Its funny, I've been a rhapsodic waxer about AppExchange and have been a fan and a critic of salesforce.com forever. I think they are brilliant, disrupters in a good way, sometimes goofy, overhyped by themselves though that's mitigated by everyone in the CRM industry among others, hyping themselves beyond the visible horizon. But one thing I haven't really mentioned much except maybe on occasion is something that is perhaps among the most vital things for a company in an era where the customer is now the focus and business itself is taking a beating for every little thing they do bad - way too many of them are little things that shouldn't be even mentioned much less turned into an attack.
I admit it, I fall into it myself - business bashing is kind of fun - until you realize that if you have something of an impact, someone or something could get hurt and then judicious behavior has to accompany what seemed to be nothing more than a bout of good old "did you hear about....nyah, nyah" and not much else
Salesforce.com comes under particular scrutiny being a disrupter and market leader and having a edgy vibrant, pushy, brilliant guy running its show - and that's Marc Benioff.
I've known Marc for several years now - actually since 2001 when he saw a criticism I had made of salesforce.com at that time. He sent me an email and said, "I love convincing skeptics. Can I take a crack at it with you?" (I still have that email somewhere). My response was "hey, man, take your best shot."

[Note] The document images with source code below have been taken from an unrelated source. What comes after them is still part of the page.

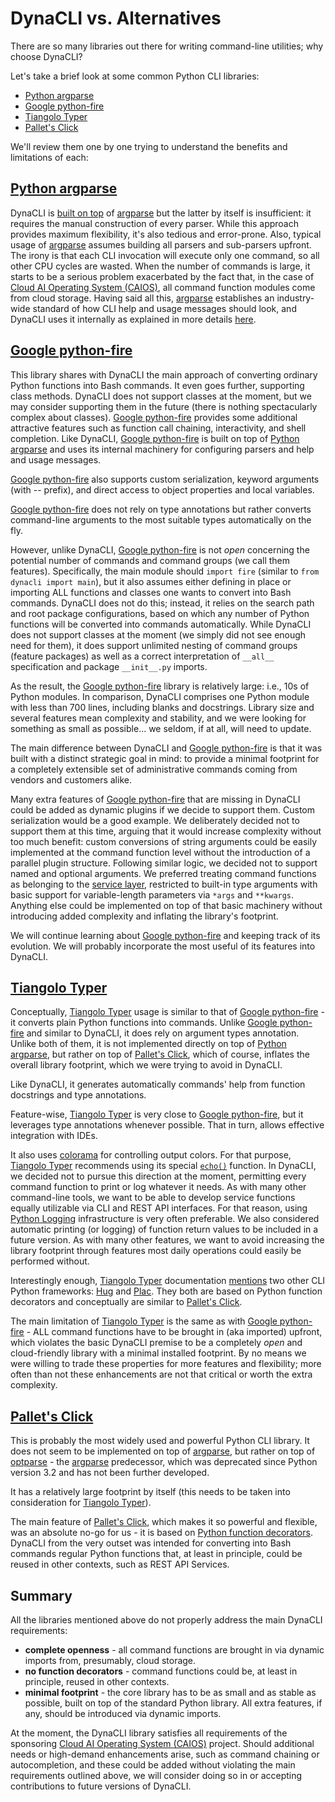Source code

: # DynaCLI vs. Alternatives

There are so many libraries out there for writing command-line utilities; why choose DynaCLI?

Let's take a brief look at some common Python CLI libraries:

- [Python argparse](https://docs.python.org/3/library/argparse.html)
- [Google python-fire](https://google.github.io/python-fire/)
- [Tiangolo Typer](https://typer.tiangolo.com/)
- [Pallet's Click](https://click.palletsprojects.com/en/8.0.x/)

We'll review them one by one trying to understand the benefits and limitations of each:

## [Python argparse](https://docs.python.org/3/library/argparse.html)

DynaCLI is [built on top](./how_dynacli_works.md) of [argparse](https://docs.python.org/3/library/argparse.html) but the latter by itself is insufficient: it requires the manual construction of every parser. While this approach provides maximum flexibility, it's also tedious and error-prone. Also, typical usage of [argparse](https://docs.python.org/3/library/argparse.html) assumes building all parsers and sub-parsers upfront. The irony is that each CLI invocation will execute only one command, so all other CPU cycles are wasted. When the number of commands is large, it starts to be a serious problem exacerbated by the fact that, in the case of [Cloud AI Operating System (CAIOS)](http://caios.io), all command function modules come from cloud storage. Having said all this, [argparse](https://docs.python.org/3/library/argparse.html) establishes an industry-wide standard of how CLI help and usage messages should look, and DynaCLI uses it internally as explained in more details [here](./how_dynacli_works.md).

## [Google python-fire](https://google.github.io/python-fire/)

This library shares with DynaCLI the main approach of converting ordinary Python functions into Bash commands. It even goes further, supporting class methods. DynaCLI does not support classes at the moment, but we may consider supporting them in the future (there is nothing spectacularly complex about classes). [Google python-fire](https://google.github.io/python-fire/) provides some additional attractive features such as function call chaining, interactivity, and shell completion. Like DynaCLI, [Google python-fire](https://google.github.io/python-fire/) is built on top of [Python argparse](https://docs.python.org/3/library/argparse.html) and uses its internal machinery for configuring parsers and help and usage messages.

[Google python-fire](https://google.github.io/python-fire/) also supports custom serialization, keyword arguments (with -- prefix), and direct access to object properties and local variables.

[Google python-fire](https://google.github.io/python-fire/) does not rely on type annotations but rather converts command-line arguments to the most suitable types automatically on the fly.

However, unlike DynaCLI, [Google python-fire](https://google.github.io/python-fire/) is not _open_ concerning the potential number of commands and command groups (we call them features). Specifically, the main module should ```import fire``` (similar to ```from dynacli import main```), but it also assumes either defining in place or importing ALL functions and classes one wants to convert into Bash commands. DynaCLI does not do this; instead, it relies on the search path and root package configurations, based on which any number of Python functions will be converted into commands automatically. While DynaCLI does not support classes at the moment (we simply did not see enough need for them), it does support unlimited nesting of command groups (feature packages) as well as a correct interpretation of ```__all__``` specification and package ```__init__.py``` imports.

As the result, the [Google python-fire](https://google.github.io/python-fire/) library is relatively large: i.e., 10s of Python modules. In comparison, DynaCLI comprises one Python module with less than 700 lines, including blanks and docstrings. Library size and several features mean complexity and stability, and we were looking for something as small as possible... we seldom, if at all, will need to update.

The main difference between DynaCLI and [Google python-fire](https://google.github.io/python-fire/) is that it was built with a distinct strategic goal in mind: to provide a minimal footprint for a completely extensible set of administrative commands coming from vendors and customers alike.

Many extra features of [Google python-fire](https://google.github.io/python-fire/) that are missing in DynaCLI could be added as dynamic plugins if we decide to support them. Custom serialization would be a good example. We deliberately decided not to support them at this time, arguing that it would increase complexity without too much benefit: custom conversions of string arguments could be easily implemented at the command function level without the introduction of a parallel plugin structure. Following similar logic, we decided not to support named and optional arguments. We preferred treating command functions as belonging to the [service layer](https://martinfowler.com/eaaCatalog/serviceLayer.html), restricted to built-in type arguments with basic support for variable-length parameters via ```*args``` and ```**kwargs```. Anything else could be implemented on top of that basic machinery without introducing added complexity and inflating the library's footprint.

We will continue learning about [Google python-fire](https://google.github.io/python-fire/) and keeping track of its evolution. We will probably incorporate the most useful of its features into DynaCLI.

## [Tiangolo Typer](https://typer.tiangolo.com/)

Conceptually, [Tiangolo Typer](https://typer.tiangolo.com/) usage is similar to that of [Google python-fire](https://google.github.io/python-fire/) - it converts plain Python functions into commands. Unlike [Google python-fire](https://google.github.io/python-fire/) and similar to DynaCLI, it does rely on argument types annotation. Unlike both of them, it is not implemented directly on top of [Python argparse](https://docs.python.org/3/library/argparse.html), but rather on top of [Pallet's Click](https://click.palletsprojects.com/en/8.0.x/), which of course, inflates the overall library footprint, which we were trying to avoid in DynaCLI.

Like DynaCLI, it generates automatically commands' help from function docstrings and type annotations.

Feature-wise, [Tiangolo Typer](https://typer.tiangolo.com/) is very close to [Google python-fire](https://google.github.io/python-fire/), but it leverages type annotations whenever possible. That in turn, allows effective integration with IDEs.

It also uses [colorama](https://pypi.org/project/colorama/) for controlling output colors. For that purpose, [Tiangolo Typer](https://typer.tiangolo.com/) recommends using its special [```echo()```](https://typer.tiangolo.com/tutorial/printing/) function. In DynaCLI, we decided not to pursue this direction at the moment, permitting every command function to print or log whatever it needs. As with many other command-line tools, we want to be able to develop service functions equally utilizable via CLI and REST API interfaces. For that reason, using [Python Logging](https://docs.python.org/3/howto/logging.html) infrastructure is very often preferable. We also considered automatic printing (or logging) of function return values to be included in a future version. As with many other features, we want to avoid increasing the library footprint through features most daily operations could easily be performed without.

Interestingly enough, [Tiangolo Typer](https://typer.tiangolo.com/) documentation [mentions](https://typer.tiangolo.com/alternatives/) two other CLI Python frameworks: [Hug](https://www.hug.rest/) and [Plac](https://plac.readthedocs.io/en/latest/). They both are based on Python function decorators and conceptually are similar to [Pallet's Click](https://click.palletsprojects.com/en/8.0.x/).

The main limitation of [Tiangolo Typer](https://typer.tiangolo.com/) is the same as with [Google python-fire](https://google.github.io/python-fire/) - ALL command functions have to be brought in (aka imported) upfront, which violates the basic DynaCLI premise to be a completely _open_ and cloud-friendly library with a minimal installed footprint. By no means we were willing to trade these properties for more features and flexibility; more often than not these enhancements are not that critical or worth the extra complexity.

## [Pallet's Click](https://click.palletsprojects.com/en/8.0.x/)

This is probably the most widely used and powerful Python CLI library. It does not seem to be implemented on top of [argparse](https://docs.python.org/3/library/argparse.html), but rather on top of [optparse](https://docs.python.org/3/library/optparse.html) - the [argparse](https://docs.python.org/3/library/argparse.html) predecessor, which was deprecated since Python version 3.2 and has not been further developed.

It has a relatively large footprint by itself (this needs to be taken into consideration for [Tiangolo Typer](https://typer.tiangolo.com/)).

The main feature of [Pallet's Click](https://click.palletsprojects.com/en/8.0.x/), which makes it so powerful and flexible, was an absolute no-go for us - it is based on [Python function decorators](https://www.python.org/dev/peps/pep-0318/). DynaCLI from the very outset was intended for converting into Bash commands regular Python functions that, at least in principle, could be reused in other contexts, such as REST API Services.

## Summary

All the libraries mentioned above do not properly address the main DynaCLI requirements:

- **complete openness** - all command functions are brought in via dynamic imports from, presumably, cloud storage.
- **no function decorators** - command functions could be, at least in principle, reused in other contexts.
- **minimal footprint** - the core library has to be as small and as stable as possible, built on top of the standard Python library. All extra features, if any, should be introduced via dynamic imports.

At the moment, the DynaCLI library satisfies all requirements of the sponsoring [Cloud AI Operating System (CAIOS)](http://caios.io) project. Should additional needs or high-demand enhancements arise, such as command chaining or autocompletion, and these could be added without violating the main requirements outlined above, we will consider doing so in or accepting contributions to future versions of DynaCLI.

And damn if he didn't take his best shot. There were blips along the way - a bunch actually - a few more than blips - and they don't remain above my criticism from time to time for something I might think is a bonehead move. But I am a convinced skeptic in many areas. While I think AppExchange is a brilliant idea and a harbinger of a very important future and because I just saw Mobile AppExchange which is related to the Sendia acquisition and think now that this move by salesforce.com to acquire Sendia was very, very smart, given the promise of MobileAppExchange (more on that in the blog entry on the RIM Wireless Enterprise Symposium tomorrow), that's not what I'm convinced of.

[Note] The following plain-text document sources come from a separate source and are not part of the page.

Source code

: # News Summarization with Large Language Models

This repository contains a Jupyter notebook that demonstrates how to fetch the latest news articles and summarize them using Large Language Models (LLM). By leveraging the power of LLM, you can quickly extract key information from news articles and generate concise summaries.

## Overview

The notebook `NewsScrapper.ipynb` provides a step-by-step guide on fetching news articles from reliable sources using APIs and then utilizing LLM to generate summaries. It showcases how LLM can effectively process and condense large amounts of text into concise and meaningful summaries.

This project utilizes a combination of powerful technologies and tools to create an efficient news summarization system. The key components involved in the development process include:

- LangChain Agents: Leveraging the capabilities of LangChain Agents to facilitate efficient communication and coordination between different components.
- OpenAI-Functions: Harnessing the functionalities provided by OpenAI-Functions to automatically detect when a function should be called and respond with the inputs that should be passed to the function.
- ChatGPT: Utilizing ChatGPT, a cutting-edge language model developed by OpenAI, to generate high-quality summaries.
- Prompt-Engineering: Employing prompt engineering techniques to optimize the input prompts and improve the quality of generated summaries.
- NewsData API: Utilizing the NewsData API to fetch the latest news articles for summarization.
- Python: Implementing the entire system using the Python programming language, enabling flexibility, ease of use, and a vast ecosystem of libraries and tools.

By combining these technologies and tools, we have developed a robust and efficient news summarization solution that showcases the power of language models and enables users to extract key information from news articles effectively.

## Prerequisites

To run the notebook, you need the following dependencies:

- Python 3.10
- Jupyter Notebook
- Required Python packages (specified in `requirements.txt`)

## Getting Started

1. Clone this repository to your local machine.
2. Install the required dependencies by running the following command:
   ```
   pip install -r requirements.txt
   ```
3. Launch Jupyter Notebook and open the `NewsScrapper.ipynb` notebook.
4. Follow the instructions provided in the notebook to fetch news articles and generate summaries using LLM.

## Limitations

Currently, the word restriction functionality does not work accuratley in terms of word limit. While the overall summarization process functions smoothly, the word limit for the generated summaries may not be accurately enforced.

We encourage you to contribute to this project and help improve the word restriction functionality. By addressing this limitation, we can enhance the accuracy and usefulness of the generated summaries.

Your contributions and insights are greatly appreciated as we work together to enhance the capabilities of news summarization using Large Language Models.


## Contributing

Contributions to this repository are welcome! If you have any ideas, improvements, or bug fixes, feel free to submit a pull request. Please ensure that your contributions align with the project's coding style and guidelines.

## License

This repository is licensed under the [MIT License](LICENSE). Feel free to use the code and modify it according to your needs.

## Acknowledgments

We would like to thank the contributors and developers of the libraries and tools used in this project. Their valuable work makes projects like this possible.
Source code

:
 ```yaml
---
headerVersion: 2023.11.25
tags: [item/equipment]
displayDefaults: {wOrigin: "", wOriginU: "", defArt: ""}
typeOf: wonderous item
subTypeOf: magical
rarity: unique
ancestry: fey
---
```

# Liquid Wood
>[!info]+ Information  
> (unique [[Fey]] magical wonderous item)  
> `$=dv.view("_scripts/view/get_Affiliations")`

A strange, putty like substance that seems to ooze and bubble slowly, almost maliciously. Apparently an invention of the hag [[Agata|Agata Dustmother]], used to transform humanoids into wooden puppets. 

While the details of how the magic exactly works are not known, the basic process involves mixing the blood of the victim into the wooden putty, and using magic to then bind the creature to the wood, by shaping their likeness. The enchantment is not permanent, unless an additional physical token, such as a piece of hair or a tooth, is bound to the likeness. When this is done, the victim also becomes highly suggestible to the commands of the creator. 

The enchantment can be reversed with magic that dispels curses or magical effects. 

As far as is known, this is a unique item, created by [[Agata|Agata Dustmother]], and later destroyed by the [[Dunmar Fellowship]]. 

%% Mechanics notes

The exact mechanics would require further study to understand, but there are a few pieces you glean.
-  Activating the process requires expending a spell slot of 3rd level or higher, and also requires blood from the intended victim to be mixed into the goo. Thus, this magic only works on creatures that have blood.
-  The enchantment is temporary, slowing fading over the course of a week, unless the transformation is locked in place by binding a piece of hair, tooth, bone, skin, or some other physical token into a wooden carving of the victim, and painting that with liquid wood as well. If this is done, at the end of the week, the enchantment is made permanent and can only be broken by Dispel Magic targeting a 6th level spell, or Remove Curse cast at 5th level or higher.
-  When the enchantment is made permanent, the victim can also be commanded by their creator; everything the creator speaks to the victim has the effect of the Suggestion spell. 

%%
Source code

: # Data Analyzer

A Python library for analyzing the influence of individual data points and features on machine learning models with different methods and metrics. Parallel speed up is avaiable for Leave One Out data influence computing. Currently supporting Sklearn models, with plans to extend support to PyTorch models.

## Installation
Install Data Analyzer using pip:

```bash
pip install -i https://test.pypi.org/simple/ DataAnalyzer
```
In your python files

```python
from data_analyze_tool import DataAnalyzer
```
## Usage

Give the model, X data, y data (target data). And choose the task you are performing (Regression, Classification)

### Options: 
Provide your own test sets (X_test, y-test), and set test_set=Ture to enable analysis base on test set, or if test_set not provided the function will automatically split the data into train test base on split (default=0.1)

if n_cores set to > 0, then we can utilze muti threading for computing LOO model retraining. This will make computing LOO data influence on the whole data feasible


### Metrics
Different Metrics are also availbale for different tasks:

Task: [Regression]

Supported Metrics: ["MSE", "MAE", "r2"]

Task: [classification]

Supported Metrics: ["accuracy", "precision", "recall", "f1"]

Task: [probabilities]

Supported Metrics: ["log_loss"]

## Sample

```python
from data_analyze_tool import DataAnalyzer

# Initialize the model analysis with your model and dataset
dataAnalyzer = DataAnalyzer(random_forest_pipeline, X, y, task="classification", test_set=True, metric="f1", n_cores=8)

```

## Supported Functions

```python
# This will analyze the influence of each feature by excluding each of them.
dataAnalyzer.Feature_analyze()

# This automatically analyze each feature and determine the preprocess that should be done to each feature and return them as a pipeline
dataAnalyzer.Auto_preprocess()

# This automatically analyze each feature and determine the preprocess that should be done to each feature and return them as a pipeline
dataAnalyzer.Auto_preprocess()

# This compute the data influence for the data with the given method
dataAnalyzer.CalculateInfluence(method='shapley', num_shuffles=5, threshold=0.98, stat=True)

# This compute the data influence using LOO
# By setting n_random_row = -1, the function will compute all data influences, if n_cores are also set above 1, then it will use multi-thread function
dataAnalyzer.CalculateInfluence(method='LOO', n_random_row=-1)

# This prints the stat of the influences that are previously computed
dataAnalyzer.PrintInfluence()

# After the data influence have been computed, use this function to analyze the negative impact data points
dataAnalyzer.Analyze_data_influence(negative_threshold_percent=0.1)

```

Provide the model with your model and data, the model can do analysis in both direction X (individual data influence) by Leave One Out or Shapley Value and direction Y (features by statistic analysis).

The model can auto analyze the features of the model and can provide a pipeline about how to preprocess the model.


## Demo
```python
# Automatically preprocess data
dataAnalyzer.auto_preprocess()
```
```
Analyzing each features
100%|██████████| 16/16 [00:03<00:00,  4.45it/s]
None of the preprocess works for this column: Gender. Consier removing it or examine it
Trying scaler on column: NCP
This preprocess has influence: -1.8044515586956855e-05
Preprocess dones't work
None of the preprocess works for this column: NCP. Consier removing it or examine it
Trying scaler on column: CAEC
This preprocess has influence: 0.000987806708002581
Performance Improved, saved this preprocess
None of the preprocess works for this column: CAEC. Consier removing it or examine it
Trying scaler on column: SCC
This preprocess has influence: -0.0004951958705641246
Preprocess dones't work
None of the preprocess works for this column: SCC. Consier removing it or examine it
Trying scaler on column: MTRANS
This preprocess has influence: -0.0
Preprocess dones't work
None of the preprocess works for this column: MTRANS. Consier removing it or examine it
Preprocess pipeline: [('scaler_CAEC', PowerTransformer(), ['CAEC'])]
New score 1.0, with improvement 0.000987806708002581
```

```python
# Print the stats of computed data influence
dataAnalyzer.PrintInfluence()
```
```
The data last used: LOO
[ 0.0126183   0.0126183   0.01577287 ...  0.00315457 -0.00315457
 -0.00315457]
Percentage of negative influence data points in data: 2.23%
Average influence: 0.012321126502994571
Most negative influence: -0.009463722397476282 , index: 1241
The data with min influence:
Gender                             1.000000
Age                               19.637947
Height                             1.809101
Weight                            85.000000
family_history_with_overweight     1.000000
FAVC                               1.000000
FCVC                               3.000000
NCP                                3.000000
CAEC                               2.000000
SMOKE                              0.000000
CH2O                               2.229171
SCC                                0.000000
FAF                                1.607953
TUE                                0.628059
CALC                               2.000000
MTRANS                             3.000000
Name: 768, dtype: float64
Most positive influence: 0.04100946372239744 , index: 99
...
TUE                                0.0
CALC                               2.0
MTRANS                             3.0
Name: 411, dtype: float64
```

The Good Citizens of salesforce.com
About a week ago, I read an press release in Yahoo FInance entitled "Salesforce.com Named Among Top Ten '100 Best Corporate Citizens'". It seems that Business Ethics magazine which does an annual comprehensive look at the companies that take their corporate responsibiity to the planet and its populace - having a Gaia old time, so to speak - identified salesforce.com as the 7th best company when it came to good corporate citizenship. Business Ethics conducts a unique and serious study with a clearcut well designed methodology that encompasses eight primary "stakeholder factors" including:
- shareholders
- community
- governance
- diversity
- employees
- environment
- human rights
- product
What they measure are social and shareholder scores using an assessment methodology called Socrates designed by KLD Research & Associates. Social scores measure things for its strength and concerns. The shareholder scores involve the business metrics which is three year average total return (stock appreciation plus dividends) through the prior year. An example of a social score would be in the community category, a look at charitable giving at over 1.5% a year, innovative giving, support for volunteer programs, etc. Tax disputes would go to the negative side of the community score. Clearly the idea here is that a company can be socially concerned and successful and that this should be rewarded.
Emotion Capture
What makes this so real is that I got to spend some time about 1.5 years ago at salesforce.com's HQ in San Francisco, finally meeting all those there that I had never met but had been talking to for a long time. And while I was there I found that salesforce.com was entirely serious about corporate philanthropy - and despite its hypermarkety approach to a lot of things - this wasn't marketing. This was a genuine desire, led by Marc Benioff, and inculcated deeply into the DNA of his company, to just return something to the world. I had a conversation with the folks at the Salesforce Foundation who made it passionately clear to me that they wanted to do good. Period.
Interestingly there is a requirement to be employed at salesforce.com that you individually must donate 1% of your working hours - yes, that's working hours - to community service. The company donates 1% of all profits to the community through the Foundation. I remember that the Foundation mavens told me that they opened a Foundation branch office in every salesforce.com office regionally or locally over a certain size - I don't remember what the size was. Keep in mind what I said, every Foundation office is located physically inside the salesforce.com office itself. Their passion and pride was evident and one of the things that truly impressed me - far more than the enterprise functionality of what was then the services offering (Not that there was anything wrong with that).
Marc wrote a book on his philanthropic philosophy which was an okay book, but I never thought it got across the passion that he truly felt for doing the good things he and salesforce.com do.
So allow me to say it. Congratulations to salesforce.com for achieving something that only six other companies did better - and something that should be meaningful to the customers and all the other humans who serve the earth and who the earth serves.
Just one request. Capitalize the "s."
Every individual has its own strategy when it comes to selling their business. I still believe on ability of a good person.
Posted by: wine bags | February 16, 2011 at 05:56 AM
It's so easy--and, yes, tempting--to criticize business practices we consider unethical. It's so easy, in fact, that we tend to all too forget to recognize those who are successful and ethical at the same time!